AVAILABLE RECORDS:
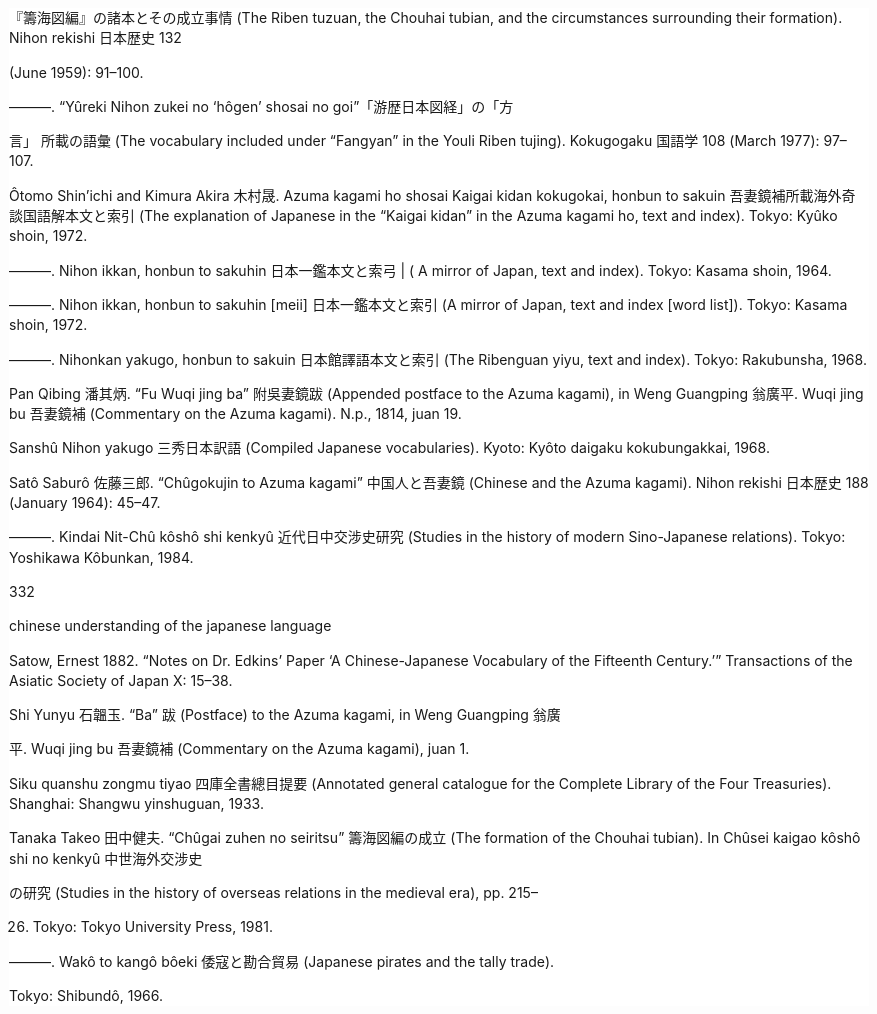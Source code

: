 

『籌海図編』の諸本とその成立事情 \(The Riben tuzuan, the Chouhai tubian, and the circumstances surrounding their formation\). Nihon rekishi 日本歴史 132 

\(June 1959\): 91–100. 

———. “Yûreki Nihon zukei  no ‘hôgen’ shosai no goi”「游歴日本図経」の「方

言」 所載の語彙 \(The vocabulary included under “Fangyan” in the Youli Riben tujing\). Kokugogaku 国語学 108 \(March 1977\): 97–107. 

Ôtomo Shin’ichi and Kimura Akira 木村晟. Azuma kagami ho shosai Kaigai kidan kokugokai, honbun to sakuin  吾妻鏡補所載海外奇談国語解本文と索引 \(The explanation of Japanese in the “Kaigai kidan” in the Azuma kagami ho,  text and index\). Tokyo: Kyûko shoin, 1972. 

———.  Nihon ikkan, honbun to sakuhin 日本一鑑本文と索弓 | \( A mirror of Japan, text and index\). Tokyo: Kasama shoin, 1964. 

———.  Nihon ikkan, honbun to sakuhin \[meii\] 日本一鑑本文と索引 \(A mirror of Japan, text and index \[word list\]\). Tokyo: Kasama shoin, 1972. 

———. Nihonkan yakugo, honbun to sakuin 日本館譯語本文と索引 \(The Ribenguan yiyu, text and index\). Tokyo: Rakubunsha, 1968. 

Pan Qibing 潘其炳. “Fu Wuqi jing ba” 附吳妻鏡跋 \(Appended postface to the Azuma kagami\), in Weng Guangping 翁廣平. Wuqi jing bu 吾妻鏡補 \(Commentary on the Azuma kagami\).  N.p., 1814, juan 19. 

Sanshû Nihon yakugo  三秀日本訳語 \(Compiled Japanese vocabularies\). Kyoto: Kyôto daigaku kokubungakkai, 1968. 

Satô Saburô 佐藤三郎. “Chûgokujin to Azuma kagami” 中国人と吾妻鏡 \(Chinese and the Azuma kagami\). Nihon rekishi 日本歴史 188 \(January 1964\): 45–47. 

———. Kindai Nit-Chû kôshô shi kenkyû 近代日中交涉史研究 \(Studies in the history of modern Sino-Japanese relations\). Tokyo: Yoshikawa Kôbunkan, 1984. 

332

chinese understanding of the japanese language

Satow, Ernest 1882. “Notes on Dr. Edkins’ Paper ‘A Chinese-Japanese Vocabulary of the Fifteenth Century.’” Transactions of the Asiatic Society of Japan X: 15–38. 

Shi Yunyu 石韞玉. “Ba” 跋 \(Postface\) to the Azuma kagami, in Weng Guangping 翁廣

平. Wuqi jing bu 吾妻鏡補 \(Commentary on the Azuma kagami\), juan 1. 

Siku quanshu zongmu tiyao  四庫全書總目提要 \(Annotated general catalogue for the Complete Library of the Four Treasuries\). Shanghai: Shangwu yinshuguan, 1933. 

Tanaka Takeo 田中健夫. “Chûgai zuhen no seiritsu” 籌海図編の成立 \(The formation of the Chouhai tubian\). In Chûsei kaigao kôshô shi no kenkyû 中世海外交涉史

の研究 \(Studies in the history of overseas relations in the medieval era\), pp. 215–

26. Tokyo: Tokyo University Press, 1981. 

———. Wakô to kangô bôeki  倭寇と勘合貿易 \(Japanese pirates and the tally trade\). 

Tokyo: Shibundô, 1966.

WORK TO BE COMPLETED: Once the line containing "Satô Saburô 佐藤三郎." is found, print it and every line after it through the end of the listing, exactly and alone.

EXPECTED ANSWER:
Satô Saburô 佐藤三郎. “Chûgokujin to Azuma kagami” 中国人と吾妻鏡 \(Chinese and the Azuma kagami\). Nihon rekishi 日本歴史 188 \(January 1964\): 45–47. 

———. Kindai Nit-Chû kôshô shi kenkyû 近代日中交涉史研究 \(Studies in the history of modern Sino-Japanese relations\). Tokyo: Yoshikawa Kôbunkan, 1984. 

332

chinese understanding of the japanese language

Satow, Ernest 1882. “Notes on Dr. Edkins’ Paper ‘A Chinese-Japanese Vocabulary of the Fifteenth Century.’” Transactions of the Asiatic Society of Japan X: 15–38. 

Shi Yunyu 石韞玉. “Ba” 跋 \(Postface\) to the Azuma kagami, in Weng Guangping 翁廣

平. Wuqi jing bu 吾妻鏡補 \(Commentary on the Azuma kagami\), juan 1. 

Siku quanshu zongmu tiyao  四庫全書總目提要 \(Annotated general catalogue for the Complete Library of the Four Treasuries\). Shanghai: Shangwu yinshuguan, 1933. 

Tanaka Takeo 田中健夫. “Chûgai zuhen no seiritsu” 籌海図編の成立 \(The formation of the Chouhai tubian\). In Chûsei kaigao kôshô shi no kenkyû 中世海外交涉史

の研究 \(Studies in the history of overseas relations in the medieval era\), pp. 215–

26. Tokyo: Tokyo University Press, 1981. 

———. Wakô to kangô bôeki  倭寇と勘合貿易 \(Japanese pirates and the tally trade\). 

Tokyo: Shibundô, 1966.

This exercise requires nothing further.